Sunday, November 01, 2009

IT'S JUST A (SMALL) JUMP TO THE LEFT...

Following up on my last post: yes, obviously I agree to a great extent with Frank Rich, whose column today on the NY-23 congressional race describes the modern GOP as a "cult" in which moderates are pitilessly purged. But I don't really agree with this:

The right's embrace of [litmus-test wingnut Doug] Hoffman is a double-barreled suicide for the G.O.P.... It's still conceivable that the Democratic candidate could capture a seat the Republicans should own. But it's even better for Democrats if Hoffman wins. Punch-drunk with this triumph, the right will redouble its support of primary challengers to 2010 G.O.P. candidates they regard as impure....

The more rightists who win G.O.P. primaries, the greater the Democrats' prospects next year.


I lumped a lot of people together in my last post -- Michelle Malkin, Fox News -- but I think there are different strategies at work here.

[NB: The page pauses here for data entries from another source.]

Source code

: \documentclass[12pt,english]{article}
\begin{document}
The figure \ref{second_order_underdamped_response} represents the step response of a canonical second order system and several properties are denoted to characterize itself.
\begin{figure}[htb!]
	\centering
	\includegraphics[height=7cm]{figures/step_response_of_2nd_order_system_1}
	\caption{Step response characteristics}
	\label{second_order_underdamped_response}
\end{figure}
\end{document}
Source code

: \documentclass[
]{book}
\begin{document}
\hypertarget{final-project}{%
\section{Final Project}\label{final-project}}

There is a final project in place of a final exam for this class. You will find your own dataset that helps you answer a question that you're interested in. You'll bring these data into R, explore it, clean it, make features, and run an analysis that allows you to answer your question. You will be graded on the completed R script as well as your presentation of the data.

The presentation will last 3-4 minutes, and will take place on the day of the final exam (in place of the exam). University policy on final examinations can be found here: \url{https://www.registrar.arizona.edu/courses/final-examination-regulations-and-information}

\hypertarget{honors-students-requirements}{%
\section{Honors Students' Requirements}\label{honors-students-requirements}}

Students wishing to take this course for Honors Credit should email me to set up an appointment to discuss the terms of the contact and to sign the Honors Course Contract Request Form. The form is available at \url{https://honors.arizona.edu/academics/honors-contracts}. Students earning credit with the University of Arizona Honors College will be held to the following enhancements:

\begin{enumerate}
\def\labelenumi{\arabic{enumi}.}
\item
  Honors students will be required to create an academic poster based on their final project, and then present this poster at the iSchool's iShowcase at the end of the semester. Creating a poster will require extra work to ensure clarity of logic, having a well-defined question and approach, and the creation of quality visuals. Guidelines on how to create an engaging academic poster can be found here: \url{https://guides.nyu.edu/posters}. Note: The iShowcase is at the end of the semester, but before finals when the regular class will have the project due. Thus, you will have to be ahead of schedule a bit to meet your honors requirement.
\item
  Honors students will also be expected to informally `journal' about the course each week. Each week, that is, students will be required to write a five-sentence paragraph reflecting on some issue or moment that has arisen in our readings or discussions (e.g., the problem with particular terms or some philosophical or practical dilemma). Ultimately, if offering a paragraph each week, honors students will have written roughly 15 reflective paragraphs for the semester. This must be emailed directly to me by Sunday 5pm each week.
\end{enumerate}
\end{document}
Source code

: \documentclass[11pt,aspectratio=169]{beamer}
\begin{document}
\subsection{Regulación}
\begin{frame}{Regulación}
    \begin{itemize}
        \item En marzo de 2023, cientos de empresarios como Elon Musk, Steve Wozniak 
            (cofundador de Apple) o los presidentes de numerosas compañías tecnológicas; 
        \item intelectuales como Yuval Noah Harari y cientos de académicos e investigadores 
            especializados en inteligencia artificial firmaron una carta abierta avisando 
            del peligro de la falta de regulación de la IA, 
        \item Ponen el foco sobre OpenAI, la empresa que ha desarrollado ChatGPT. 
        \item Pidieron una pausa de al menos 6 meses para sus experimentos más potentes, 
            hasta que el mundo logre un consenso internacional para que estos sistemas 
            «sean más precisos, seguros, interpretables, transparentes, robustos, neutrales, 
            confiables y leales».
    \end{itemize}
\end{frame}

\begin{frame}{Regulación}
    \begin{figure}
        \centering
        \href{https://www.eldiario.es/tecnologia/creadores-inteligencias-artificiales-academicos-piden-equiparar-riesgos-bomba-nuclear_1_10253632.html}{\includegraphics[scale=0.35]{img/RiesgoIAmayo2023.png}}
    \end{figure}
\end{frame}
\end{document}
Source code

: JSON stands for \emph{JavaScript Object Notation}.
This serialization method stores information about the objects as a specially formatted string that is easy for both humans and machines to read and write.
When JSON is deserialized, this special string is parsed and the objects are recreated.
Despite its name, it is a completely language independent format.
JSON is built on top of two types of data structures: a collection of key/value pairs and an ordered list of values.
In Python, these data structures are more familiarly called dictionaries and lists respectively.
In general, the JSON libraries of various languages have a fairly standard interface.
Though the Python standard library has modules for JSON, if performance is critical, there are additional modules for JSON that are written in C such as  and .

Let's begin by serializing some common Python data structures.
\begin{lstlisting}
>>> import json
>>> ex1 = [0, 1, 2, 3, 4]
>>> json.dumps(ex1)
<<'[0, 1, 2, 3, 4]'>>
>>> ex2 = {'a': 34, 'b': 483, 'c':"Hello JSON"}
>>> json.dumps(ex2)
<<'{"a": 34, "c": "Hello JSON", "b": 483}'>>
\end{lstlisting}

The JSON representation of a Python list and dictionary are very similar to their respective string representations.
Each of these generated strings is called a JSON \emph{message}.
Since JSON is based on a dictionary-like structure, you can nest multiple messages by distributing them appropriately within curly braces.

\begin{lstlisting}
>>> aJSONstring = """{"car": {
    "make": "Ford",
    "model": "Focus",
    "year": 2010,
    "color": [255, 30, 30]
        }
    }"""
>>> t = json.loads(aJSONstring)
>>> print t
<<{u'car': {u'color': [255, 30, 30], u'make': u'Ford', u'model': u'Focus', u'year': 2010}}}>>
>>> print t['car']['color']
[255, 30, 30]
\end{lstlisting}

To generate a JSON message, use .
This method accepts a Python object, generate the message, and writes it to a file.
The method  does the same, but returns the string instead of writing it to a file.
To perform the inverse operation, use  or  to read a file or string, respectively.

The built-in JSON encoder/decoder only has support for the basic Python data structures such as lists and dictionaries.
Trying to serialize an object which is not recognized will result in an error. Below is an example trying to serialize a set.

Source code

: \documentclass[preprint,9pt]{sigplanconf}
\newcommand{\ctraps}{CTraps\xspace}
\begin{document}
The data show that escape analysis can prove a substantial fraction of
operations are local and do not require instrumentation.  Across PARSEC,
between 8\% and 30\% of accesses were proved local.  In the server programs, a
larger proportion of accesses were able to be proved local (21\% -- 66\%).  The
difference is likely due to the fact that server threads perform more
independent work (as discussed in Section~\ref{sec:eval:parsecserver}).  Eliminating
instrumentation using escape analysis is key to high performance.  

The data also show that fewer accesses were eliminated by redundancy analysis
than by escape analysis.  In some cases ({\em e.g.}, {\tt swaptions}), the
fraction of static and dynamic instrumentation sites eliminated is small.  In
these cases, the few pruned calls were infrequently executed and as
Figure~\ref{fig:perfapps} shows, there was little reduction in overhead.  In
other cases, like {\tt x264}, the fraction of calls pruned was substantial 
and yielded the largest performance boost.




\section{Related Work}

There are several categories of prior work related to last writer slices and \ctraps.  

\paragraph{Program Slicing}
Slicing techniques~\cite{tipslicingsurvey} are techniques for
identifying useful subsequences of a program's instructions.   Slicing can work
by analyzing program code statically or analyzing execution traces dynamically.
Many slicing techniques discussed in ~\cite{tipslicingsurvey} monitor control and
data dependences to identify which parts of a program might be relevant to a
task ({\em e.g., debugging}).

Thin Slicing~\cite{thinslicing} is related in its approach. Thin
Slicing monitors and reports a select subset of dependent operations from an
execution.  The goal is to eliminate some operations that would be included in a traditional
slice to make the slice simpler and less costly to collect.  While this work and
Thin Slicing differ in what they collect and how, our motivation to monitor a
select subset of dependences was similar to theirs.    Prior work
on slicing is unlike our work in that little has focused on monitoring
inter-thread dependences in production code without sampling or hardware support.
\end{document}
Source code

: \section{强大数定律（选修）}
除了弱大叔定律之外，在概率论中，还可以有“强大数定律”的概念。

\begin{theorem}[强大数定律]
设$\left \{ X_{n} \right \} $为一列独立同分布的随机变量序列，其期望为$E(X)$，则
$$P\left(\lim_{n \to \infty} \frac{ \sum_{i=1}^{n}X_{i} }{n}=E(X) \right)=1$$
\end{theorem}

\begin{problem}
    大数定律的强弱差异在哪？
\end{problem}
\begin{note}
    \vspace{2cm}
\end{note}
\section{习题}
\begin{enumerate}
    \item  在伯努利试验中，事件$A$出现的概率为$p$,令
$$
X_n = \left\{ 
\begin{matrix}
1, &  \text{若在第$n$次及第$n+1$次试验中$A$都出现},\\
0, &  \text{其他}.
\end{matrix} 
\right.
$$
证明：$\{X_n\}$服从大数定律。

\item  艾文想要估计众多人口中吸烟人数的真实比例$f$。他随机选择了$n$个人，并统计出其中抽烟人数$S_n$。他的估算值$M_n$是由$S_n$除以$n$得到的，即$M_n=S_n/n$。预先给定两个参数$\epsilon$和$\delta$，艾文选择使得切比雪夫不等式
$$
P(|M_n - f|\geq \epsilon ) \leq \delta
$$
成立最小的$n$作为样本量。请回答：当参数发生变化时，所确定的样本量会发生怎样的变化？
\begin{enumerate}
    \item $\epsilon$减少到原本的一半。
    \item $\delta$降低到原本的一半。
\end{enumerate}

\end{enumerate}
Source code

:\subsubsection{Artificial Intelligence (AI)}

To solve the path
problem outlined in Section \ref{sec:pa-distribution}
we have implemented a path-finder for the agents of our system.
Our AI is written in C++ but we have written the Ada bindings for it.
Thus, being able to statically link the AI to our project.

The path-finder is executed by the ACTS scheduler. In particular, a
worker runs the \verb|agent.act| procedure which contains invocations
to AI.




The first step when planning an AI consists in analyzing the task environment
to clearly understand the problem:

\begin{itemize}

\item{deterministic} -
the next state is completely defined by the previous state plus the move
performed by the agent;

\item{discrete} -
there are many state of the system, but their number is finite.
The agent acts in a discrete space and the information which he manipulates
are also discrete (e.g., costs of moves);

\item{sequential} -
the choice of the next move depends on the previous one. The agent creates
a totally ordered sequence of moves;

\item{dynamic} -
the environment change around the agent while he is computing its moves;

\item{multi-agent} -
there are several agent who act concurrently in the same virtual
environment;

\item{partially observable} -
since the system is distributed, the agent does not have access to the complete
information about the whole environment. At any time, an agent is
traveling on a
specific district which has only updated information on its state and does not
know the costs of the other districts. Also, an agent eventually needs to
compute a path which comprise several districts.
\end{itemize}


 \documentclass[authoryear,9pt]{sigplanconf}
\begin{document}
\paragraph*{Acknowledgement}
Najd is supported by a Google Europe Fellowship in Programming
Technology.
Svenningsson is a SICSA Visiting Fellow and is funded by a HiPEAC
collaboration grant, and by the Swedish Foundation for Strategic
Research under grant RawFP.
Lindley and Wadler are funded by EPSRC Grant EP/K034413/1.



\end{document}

Malkin and some others (e.g., the Club for Growth) are going to stay pure in their wingnuttery long past 2010. But I think Fox and some others are going to pivot slightly to ther left after 2010. That's because 2010 and 2012 are going to be very different.

Next year, it's all about having one motivated voting bloc in what will otherwise be a low-turnout off-year election cycle. Tea-partyism is a way to ensure that that bloc is angry old white people. If encouraging purism means that the broadly popular Charlie Crist loses the Florida GOP primary to wingnut favorite Marco Rubio and then Rubio loses to a Democrat, well, so be it -- I think the calculation at Fox high command and other shrewd outposts of the right is that that's a sacrifice well worth making to drive up angry-old-white-people turnout in House races across the country. As in NY-23 -- which, as I noted in the last post, is a GOP district that voted for Obama -- if you get enough angry old white people riled up, wingnuts can probably win even in center-right House districts.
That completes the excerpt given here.